Provided material:
┄┄┄┄┄┄
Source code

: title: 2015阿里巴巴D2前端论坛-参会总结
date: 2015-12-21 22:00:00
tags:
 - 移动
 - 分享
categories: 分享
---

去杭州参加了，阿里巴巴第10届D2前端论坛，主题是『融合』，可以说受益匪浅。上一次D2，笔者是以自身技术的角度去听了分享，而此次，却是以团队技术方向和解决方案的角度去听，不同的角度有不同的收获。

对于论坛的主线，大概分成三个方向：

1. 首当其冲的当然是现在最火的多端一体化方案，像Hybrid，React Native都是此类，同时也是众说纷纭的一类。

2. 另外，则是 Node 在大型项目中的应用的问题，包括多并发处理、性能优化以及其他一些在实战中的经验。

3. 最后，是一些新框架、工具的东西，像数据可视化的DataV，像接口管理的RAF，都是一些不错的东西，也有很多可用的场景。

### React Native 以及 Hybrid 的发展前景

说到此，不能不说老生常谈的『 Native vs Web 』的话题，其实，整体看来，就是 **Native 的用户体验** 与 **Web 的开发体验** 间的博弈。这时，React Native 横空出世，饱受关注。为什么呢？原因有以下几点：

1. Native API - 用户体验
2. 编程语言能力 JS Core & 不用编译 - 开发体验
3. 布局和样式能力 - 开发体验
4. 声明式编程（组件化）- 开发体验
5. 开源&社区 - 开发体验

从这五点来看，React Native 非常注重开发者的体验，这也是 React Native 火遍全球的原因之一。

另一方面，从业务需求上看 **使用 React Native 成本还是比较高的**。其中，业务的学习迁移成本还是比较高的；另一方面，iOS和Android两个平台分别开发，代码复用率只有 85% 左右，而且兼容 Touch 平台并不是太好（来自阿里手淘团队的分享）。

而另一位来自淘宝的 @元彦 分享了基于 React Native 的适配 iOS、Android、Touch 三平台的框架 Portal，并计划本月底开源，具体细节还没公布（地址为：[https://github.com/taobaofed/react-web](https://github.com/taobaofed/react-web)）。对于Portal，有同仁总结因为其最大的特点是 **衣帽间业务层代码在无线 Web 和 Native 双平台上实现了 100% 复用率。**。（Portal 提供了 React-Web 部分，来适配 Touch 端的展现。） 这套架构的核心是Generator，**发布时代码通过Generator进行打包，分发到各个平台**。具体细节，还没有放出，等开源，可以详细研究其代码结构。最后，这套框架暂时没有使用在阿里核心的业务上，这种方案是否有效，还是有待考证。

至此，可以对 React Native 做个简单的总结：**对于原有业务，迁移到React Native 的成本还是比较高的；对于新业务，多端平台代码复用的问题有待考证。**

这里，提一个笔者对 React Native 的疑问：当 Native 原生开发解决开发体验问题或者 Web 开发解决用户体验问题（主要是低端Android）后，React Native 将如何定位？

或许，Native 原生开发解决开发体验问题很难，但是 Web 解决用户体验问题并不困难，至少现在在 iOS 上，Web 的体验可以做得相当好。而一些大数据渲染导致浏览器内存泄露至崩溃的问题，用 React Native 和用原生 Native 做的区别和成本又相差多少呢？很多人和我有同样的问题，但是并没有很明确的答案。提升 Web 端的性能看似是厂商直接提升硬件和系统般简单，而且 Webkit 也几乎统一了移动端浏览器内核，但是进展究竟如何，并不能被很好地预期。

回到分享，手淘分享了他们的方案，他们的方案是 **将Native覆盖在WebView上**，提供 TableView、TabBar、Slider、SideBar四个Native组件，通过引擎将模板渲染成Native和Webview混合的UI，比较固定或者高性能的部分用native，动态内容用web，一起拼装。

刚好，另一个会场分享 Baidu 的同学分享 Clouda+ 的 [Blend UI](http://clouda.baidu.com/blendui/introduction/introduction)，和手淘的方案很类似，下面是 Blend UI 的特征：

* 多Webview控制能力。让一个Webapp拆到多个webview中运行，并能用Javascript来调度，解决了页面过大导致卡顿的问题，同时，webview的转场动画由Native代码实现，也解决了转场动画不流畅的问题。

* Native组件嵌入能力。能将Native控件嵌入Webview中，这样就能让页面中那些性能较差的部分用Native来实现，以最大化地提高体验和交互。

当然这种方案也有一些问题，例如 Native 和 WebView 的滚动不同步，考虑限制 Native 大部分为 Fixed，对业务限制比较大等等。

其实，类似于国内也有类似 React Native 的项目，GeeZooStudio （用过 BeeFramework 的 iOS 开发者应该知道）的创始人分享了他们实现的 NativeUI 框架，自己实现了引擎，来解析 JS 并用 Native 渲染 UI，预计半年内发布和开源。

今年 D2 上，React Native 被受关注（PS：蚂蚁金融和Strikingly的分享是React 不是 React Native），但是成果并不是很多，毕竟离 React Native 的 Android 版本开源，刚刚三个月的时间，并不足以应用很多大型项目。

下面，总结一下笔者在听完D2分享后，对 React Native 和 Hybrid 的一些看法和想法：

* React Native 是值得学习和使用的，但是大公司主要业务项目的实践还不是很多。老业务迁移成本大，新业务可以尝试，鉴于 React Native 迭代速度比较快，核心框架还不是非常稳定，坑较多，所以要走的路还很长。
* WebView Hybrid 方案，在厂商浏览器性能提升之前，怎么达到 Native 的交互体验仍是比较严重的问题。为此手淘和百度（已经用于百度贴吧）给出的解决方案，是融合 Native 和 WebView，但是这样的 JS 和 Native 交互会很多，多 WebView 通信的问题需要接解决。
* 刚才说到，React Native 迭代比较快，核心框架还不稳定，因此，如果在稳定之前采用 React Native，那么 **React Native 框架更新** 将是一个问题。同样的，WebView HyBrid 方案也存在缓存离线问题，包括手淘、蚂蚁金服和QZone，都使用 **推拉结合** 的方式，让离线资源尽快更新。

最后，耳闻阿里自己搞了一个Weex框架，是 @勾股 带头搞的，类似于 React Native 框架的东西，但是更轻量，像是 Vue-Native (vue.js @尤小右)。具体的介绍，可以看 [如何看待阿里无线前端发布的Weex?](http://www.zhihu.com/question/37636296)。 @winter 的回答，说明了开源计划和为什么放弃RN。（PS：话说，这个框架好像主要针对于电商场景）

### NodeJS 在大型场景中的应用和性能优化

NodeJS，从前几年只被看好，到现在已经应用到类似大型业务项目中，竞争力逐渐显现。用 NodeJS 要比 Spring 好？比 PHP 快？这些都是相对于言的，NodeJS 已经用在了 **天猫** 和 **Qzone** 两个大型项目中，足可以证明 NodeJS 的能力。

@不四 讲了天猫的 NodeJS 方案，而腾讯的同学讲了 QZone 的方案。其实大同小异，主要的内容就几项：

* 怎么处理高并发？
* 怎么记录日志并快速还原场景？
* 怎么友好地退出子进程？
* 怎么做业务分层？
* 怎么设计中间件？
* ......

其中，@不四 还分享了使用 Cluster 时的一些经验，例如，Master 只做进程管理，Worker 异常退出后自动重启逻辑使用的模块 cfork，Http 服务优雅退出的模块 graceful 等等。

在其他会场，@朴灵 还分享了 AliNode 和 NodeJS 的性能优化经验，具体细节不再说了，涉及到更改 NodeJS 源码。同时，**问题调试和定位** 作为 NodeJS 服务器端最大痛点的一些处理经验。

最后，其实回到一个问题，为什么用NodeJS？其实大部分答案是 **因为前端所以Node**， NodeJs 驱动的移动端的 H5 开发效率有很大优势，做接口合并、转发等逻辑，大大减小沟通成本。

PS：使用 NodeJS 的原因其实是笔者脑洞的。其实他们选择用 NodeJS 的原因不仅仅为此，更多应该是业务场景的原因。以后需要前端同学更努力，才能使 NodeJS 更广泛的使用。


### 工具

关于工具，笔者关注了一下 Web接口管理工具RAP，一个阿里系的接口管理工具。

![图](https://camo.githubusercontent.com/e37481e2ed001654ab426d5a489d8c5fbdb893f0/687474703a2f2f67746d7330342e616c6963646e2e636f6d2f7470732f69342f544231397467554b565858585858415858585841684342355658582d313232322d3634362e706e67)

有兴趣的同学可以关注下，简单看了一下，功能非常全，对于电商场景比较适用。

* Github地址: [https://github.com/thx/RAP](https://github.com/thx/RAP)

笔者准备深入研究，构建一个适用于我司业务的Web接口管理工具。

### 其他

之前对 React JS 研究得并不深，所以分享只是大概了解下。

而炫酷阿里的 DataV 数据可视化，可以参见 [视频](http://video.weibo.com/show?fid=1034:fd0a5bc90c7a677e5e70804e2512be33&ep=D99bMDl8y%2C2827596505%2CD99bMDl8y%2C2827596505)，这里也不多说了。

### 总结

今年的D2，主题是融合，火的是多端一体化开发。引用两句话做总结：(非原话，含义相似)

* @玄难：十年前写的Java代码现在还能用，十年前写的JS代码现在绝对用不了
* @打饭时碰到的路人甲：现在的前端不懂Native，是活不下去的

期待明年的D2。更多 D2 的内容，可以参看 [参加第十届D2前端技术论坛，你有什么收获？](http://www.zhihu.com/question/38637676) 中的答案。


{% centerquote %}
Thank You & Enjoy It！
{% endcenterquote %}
┄┄┄┄┄┄
Task details: Please output an exact copy of the lines above, from the opening line of the data down to the line that contains "或许，Native 原生开发解决开发体验问题很难，但是 Web".

Output below:
Source code

: title: 2015阿里巴巴D2前端论坛-参会总结
date: 2015-12-21 22:00:00
tags:
 - 移动
 - 分享
categories: 分享
---

去杭州参加了，阿里巴巴第10届D2前端论坛，主题是『融合』，可以说受益匪浅。上一次D2，笔者是以自身技术的角度去听了分享，而此次，却是以团队技术方向和解决方案的角度去听，不同的角度有不同的收获。

对于论坛的主线，大概分成三个方向：

1. 首当其冲的当然是现在最火的多端一体化方案，像Hybrid，React Native都是此类，同时也是众说纷纭的一类。

2. 另外，则是 Node 在大型项目中的应用的问题，包括多并发处理、性能优化以及其他一些在实战中的经验。

3. 最后，是一些新框架、工具的东西，像数据可视化的DataV，像接口管理的RAF，都是一些不错的东西，也有很多可用的场景。

### React Native 以及 Hybrid 的发展前景

说到此，不能不说老生常谈的『 Native vs Web 』的话题，其实，整体看来，就是 **Native 的用户体验** 与 **Web 的开发体验** 间的博弈。这时，React Native 横空出世，饱受关注。为什么呢？原因有以下几点：

1. Native API - 用户体验
2. 编程语言能力 JS Core & 不用编译 - 开发体验
3. 布局和样式能力 - 开发体验
4. 声明式编程（组件化）- 开发体验
5. 开源&社区 - 开发体验

从这五点来看，React Native 非常注重开发者的体验，这也是 React Native 火遍全球的原因之一。

另一方面，从业务需求上看 **使用 React Native 成本还是比较高的**。其中，业务的学习迁移成本还是比较高的；另一方面，iOS和Android两个平台分别开发，代码复用率只有 85% 左右，而且兼容 Touch 平台并不是太好（来自阿里手淘团队的分享）。

而另一位来自淘宝的 @元彦 分享了基于 React Native 的适配 iOS、Android、Touch 三平台的框架 Portal，并计划本月底开源，具体细节还没公布（地址为：[https://github.com/taobaofed/react-web](https://github.com/taobaofed/react-web)）。对于Portal，有同仁总结因为其最大的特点是 **衣帽间业务层代码在无线 Web 和 Native 双平台上实现了 100% 复用率。**。（Portal 提供了 React-Web 部分，来适配 Touch 端的展现。） 这套架构的核心是Generator，**发布时代码通过Generator进行打包，分发到各个平台**。具体细节，还没有放出，等开源，可以详细研究其代码结构。最后，这套框架暂时没有使用在阿里核心的业务上，这种方案是否有效，还是有待考证。

至此，可以对 React Native 做个简单的总结：**对于原有业务，迁移到React Native 的成本还是比较高的；对于新业务，多端平台代码复用的问题有待考证。**

这里，提一个笔者对 React Native 的疑问：当 Native 原生开发解决开发体验问题或者 Web 开发解决用户体验问题（主要是低端Android）后，React Native 将如何定位？

或许，Native 原生开发解决开发体验问题很难，但是 Web 解决用户体验问题并不困难，至少现在在 iOS 上，Web 的体验可以做得相当好。而一些大数据渲染导致浏览器内存泄露至崩溃的问题，用 React Native 和用原生 Native 做的区别和成本又相差多少呢？很多人和我有同样的问题，但是并没有很明确的答案。提升 Web 端的性能看似是厂商直接提升硬件和系统般简单，而且 Webkit 也几乎统一了移动端浏览器内核，但是进展究竟如何，并不能被很好地预期。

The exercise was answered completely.